Background Inorganic phosphate (Pi) is found in large quantities in processed food to increase palatability and longevity on the shelf. Prior work from our group using animal models suggests that increased dietary Pi is associated with lower resting metabolic rate as well as downregulation of fatty acid oxidation and upregulation of carbohydrate metabolism. We hypothesized that higher dietary Pi would be associated with lower resting mitochondrial function as measured by in-vivo, 31P MR spectroscopy. Methods The study sample included participants from the Dallas Heart Study without history of cardiovascular vascular disease or kidney disease. Dietary Pi (in mg/kcal/day) was measured from a 24-hour dietary recall (ASA24®). 31P MR spectroscopy (7T, Philips) was used for the assessment of ATP synthesis production at rest in the calf muscle using wideband inversion transfer technology.
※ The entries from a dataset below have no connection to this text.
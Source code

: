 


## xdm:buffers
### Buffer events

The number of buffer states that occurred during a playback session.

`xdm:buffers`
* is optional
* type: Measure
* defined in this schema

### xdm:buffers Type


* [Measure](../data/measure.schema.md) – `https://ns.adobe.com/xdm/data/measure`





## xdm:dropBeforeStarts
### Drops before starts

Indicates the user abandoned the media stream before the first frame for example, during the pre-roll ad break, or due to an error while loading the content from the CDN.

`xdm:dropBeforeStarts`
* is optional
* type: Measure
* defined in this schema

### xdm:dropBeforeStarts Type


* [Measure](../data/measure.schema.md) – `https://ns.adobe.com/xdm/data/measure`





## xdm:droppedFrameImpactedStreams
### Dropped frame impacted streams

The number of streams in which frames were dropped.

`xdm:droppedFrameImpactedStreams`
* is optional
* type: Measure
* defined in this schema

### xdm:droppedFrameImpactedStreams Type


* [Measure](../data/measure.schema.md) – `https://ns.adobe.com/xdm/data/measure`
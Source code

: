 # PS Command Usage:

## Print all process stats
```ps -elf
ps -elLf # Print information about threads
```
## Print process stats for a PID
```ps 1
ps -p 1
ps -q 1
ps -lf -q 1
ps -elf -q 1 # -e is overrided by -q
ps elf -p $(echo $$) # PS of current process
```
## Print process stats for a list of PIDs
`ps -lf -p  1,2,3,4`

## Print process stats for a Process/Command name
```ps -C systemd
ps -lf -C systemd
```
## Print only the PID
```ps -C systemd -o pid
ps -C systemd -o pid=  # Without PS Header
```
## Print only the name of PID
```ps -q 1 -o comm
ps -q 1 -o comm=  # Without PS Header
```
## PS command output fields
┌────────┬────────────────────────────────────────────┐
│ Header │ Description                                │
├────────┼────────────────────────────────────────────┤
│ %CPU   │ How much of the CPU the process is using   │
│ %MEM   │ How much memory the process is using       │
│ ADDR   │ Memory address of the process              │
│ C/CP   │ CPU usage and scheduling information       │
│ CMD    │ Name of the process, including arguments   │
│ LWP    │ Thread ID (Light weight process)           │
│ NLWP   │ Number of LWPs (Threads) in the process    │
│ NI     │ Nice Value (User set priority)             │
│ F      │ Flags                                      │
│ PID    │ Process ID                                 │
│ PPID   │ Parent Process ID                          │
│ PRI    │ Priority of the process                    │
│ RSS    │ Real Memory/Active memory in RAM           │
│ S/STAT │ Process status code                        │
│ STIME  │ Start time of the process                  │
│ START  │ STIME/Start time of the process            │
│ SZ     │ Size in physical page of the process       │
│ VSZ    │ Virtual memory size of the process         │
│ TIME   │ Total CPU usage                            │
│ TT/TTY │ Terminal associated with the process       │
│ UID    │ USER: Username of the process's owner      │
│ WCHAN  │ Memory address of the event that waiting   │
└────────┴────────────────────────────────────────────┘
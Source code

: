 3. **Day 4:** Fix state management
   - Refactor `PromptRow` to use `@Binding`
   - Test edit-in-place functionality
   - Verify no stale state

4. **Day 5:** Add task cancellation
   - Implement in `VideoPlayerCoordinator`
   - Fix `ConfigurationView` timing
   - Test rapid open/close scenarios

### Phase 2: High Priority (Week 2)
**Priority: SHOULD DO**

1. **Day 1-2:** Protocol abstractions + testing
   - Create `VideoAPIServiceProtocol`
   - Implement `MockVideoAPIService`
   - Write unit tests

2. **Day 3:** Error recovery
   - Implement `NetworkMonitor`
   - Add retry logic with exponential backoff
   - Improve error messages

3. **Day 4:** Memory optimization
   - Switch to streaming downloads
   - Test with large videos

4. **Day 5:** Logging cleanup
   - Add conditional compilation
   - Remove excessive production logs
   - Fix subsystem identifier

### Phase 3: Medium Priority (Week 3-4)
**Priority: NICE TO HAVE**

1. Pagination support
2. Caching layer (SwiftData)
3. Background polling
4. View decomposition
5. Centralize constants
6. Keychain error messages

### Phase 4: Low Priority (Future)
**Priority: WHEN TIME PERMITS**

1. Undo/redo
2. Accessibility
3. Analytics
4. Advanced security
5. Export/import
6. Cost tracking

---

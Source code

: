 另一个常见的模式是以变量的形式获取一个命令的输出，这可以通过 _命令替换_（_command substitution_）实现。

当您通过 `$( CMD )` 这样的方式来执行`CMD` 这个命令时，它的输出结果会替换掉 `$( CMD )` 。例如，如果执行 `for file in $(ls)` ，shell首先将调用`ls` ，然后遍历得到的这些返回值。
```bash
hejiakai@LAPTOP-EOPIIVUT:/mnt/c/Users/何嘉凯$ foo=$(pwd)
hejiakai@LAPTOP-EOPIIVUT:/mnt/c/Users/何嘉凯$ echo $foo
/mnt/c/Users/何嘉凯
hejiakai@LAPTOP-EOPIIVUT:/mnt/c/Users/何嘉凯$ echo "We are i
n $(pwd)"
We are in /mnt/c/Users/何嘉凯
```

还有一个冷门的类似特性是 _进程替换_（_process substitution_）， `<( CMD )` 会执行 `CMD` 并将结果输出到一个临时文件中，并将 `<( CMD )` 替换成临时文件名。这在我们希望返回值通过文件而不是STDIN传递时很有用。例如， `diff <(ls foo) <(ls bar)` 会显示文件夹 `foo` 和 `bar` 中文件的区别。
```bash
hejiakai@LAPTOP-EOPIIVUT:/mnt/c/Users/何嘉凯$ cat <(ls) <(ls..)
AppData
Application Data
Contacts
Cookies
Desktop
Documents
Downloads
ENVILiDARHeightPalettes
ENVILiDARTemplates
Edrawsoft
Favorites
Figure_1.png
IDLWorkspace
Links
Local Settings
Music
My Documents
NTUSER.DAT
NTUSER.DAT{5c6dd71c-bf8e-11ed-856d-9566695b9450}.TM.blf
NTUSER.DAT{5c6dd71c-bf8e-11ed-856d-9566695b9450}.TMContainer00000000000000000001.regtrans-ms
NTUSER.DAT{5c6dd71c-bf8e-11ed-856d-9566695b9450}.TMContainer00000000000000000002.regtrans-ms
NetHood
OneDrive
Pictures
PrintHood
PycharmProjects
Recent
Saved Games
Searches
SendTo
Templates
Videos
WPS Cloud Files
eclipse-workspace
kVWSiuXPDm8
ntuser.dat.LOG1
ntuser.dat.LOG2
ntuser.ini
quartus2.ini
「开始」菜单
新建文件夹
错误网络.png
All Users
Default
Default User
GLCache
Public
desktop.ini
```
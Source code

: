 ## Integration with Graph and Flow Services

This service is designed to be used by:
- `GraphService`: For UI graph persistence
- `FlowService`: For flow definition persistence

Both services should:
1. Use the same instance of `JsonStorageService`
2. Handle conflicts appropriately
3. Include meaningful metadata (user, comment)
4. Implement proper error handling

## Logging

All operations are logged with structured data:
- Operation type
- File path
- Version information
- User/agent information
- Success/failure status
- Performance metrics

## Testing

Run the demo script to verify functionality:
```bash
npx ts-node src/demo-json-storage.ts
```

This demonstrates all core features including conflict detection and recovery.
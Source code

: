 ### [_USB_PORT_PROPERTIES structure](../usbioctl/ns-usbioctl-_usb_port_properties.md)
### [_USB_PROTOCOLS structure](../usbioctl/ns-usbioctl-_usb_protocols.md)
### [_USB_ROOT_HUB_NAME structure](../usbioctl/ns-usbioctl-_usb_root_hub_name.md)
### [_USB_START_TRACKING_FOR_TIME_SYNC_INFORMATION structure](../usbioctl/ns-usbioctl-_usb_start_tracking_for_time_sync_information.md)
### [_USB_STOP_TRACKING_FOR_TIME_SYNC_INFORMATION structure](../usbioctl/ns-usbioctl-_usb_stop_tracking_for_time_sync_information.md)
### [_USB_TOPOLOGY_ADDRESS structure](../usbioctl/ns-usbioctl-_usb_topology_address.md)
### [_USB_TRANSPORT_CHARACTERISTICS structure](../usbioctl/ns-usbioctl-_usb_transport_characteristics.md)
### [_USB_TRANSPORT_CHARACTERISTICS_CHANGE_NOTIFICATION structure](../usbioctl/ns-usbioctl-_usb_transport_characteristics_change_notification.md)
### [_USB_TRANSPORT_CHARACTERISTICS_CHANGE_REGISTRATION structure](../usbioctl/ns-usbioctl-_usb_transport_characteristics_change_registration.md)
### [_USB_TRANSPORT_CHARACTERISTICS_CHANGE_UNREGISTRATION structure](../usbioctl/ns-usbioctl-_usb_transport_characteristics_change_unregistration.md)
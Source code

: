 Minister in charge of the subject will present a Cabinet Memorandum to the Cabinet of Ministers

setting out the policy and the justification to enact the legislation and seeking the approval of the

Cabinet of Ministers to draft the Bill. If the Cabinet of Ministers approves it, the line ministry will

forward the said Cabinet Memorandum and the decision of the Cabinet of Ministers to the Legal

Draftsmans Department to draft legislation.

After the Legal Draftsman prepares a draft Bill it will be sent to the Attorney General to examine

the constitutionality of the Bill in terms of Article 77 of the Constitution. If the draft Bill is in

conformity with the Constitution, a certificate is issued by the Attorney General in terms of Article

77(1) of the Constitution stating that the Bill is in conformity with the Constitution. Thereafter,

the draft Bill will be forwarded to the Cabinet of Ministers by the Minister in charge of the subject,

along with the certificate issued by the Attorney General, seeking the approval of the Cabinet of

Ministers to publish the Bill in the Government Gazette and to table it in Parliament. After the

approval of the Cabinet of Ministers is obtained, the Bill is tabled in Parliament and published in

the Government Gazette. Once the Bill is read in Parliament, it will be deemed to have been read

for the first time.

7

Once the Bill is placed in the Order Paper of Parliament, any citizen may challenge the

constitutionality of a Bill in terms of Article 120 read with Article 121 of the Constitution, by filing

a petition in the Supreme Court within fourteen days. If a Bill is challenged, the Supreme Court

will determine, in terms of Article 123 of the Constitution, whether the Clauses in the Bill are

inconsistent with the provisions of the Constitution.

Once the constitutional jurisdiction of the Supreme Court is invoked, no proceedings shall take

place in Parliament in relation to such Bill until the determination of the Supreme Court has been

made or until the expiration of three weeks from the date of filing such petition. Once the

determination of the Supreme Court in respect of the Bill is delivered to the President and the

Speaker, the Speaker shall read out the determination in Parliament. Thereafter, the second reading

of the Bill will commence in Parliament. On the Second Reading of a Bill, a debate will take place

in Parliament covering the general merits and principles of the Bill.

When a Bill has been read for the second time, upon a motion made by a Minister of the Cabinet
We calculated the correlation coefficient (Pearson's) to quantify the association between both dietary Pi intake normalized to total energy intake (mg/Kcal/day) and urinary Pi (mg/gram of creatinine, Cr) with resting ATP synthesis (mM/min). Results We studied 12 individuals (46% female) with a mean age and BMI of 59 and 28, respectively. Within this population, 15% were African American and 46% were non-white. Hypertension was present in 46% and diabetes in 23%. All but one participant had normal renal function (mean GFR 80 mL/min). The average dietary Pi intake was 1408 mg and the average urinary Pi was 44 mg/L. Results are shown in figure 1 and 2. Figure 1 demonstrates an inverse association between dietary Pi and resting ATP synthesis (r = -0.62, p= 0.03). We observed a directionally similar pattern of association between urinary Pi/Cr and resting ATP synthesis (Figure 2). Conclusions Our study suggests a deleterious role of inorganic phosphate on resting ATP synthesis in skeletal muscle. Given the importance of muscle mitochondrial function for exercise capacity, these data suggest that excess dietary Pi intake, associated with the Western diet, may explain reduced physical activity, which may predispose the general population to increased cardiovascular risk.